(GIVEN DATA)

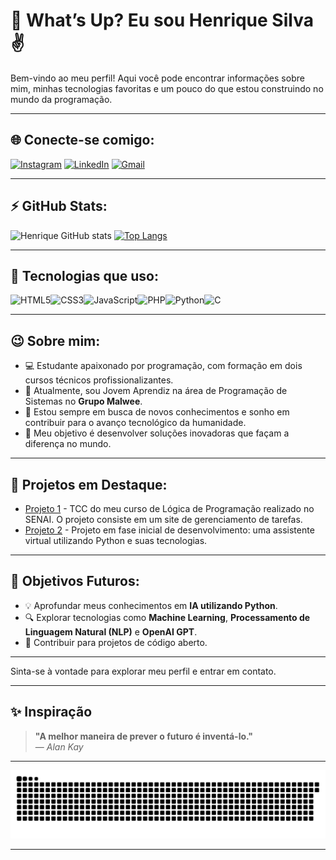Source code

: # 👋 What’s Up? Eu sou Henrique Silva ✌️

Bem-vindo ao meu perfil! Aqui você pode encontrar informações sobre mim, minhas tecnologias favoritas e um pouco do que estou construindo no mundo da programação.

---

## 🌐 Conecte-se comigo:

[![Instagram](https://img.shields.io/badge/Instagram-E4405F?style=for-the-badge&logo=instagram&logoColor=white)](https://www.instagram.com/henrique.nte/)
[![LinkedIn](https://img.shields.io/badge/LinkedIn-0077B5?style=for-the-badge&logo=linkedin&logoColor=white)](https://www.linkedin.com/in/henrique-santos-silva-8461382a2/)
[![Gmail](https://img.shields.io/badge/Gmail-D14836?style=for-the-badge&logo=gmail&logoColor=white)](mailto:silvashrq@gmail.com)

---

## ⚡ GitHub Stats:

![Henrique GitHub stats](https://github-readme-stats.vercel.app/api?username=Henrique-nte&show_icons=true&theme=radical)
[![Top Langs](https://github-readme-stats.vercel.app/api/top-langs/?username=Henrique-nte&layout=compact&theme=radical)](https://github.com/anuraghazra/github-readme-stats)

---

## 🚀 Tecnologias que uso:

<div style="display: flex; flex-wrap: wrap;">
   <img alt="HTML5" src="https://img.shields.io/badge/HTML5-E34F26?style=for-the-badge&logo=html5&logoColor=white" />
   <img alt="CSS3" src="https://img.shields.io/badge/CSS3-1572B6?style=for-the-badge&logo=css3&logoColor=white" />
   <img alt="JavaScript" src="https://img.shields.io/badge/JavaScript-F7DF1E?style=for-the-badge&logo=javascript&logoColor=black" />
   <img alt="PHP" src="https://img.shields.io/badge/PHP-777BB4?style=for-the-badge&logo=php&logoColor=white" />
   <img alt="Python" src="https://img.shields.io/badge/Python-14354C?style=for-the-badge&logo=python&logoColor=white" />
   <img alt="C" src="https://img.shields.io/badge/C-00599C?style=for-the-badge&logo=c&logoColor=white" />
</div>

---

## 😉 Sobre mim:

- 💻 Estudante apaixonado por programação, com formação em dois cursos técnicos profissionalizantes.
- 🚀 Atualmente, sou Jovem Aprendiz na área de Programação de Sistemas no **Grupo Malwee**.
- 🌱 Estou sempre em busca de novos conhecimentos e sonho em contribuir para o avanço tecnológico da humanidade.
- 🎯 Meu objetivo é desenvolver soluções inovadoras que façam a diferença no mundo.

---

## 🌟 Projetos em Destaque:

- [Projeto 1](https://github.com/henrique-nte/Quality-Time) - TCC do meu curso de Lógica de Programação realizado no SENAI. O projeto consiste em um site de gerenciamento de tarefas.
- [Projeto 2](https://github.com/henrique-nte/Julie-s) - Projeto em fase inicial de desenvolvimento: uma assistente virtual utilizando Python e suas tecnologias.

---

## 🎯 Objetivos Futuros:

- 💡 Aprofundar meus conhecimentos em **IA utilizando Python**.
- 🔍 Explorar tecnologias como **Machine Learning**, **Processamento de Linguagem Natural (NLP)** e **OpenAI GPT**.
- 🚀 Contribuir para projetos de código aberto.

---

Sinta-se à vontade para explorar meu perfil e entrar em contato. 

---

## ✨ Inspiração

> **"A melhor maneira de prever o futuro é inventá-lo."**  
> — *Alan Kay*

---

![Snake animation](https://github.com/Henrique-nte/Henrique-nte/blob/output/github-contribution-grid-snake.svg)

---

(End GIVEN DATA)

TASK DIRECTIONS: Which lines of the data above contain the string "conhecimentos"? Copy each of them.

PROBLEM SOLUTION:
- 🌱 Estou sempre em busca de novos conhecimentos e sonho em contribuir para o avanço tecnológico da humanidade.
- 💡 Aprofundar meus conhecimentos em **IA utilizando Python**.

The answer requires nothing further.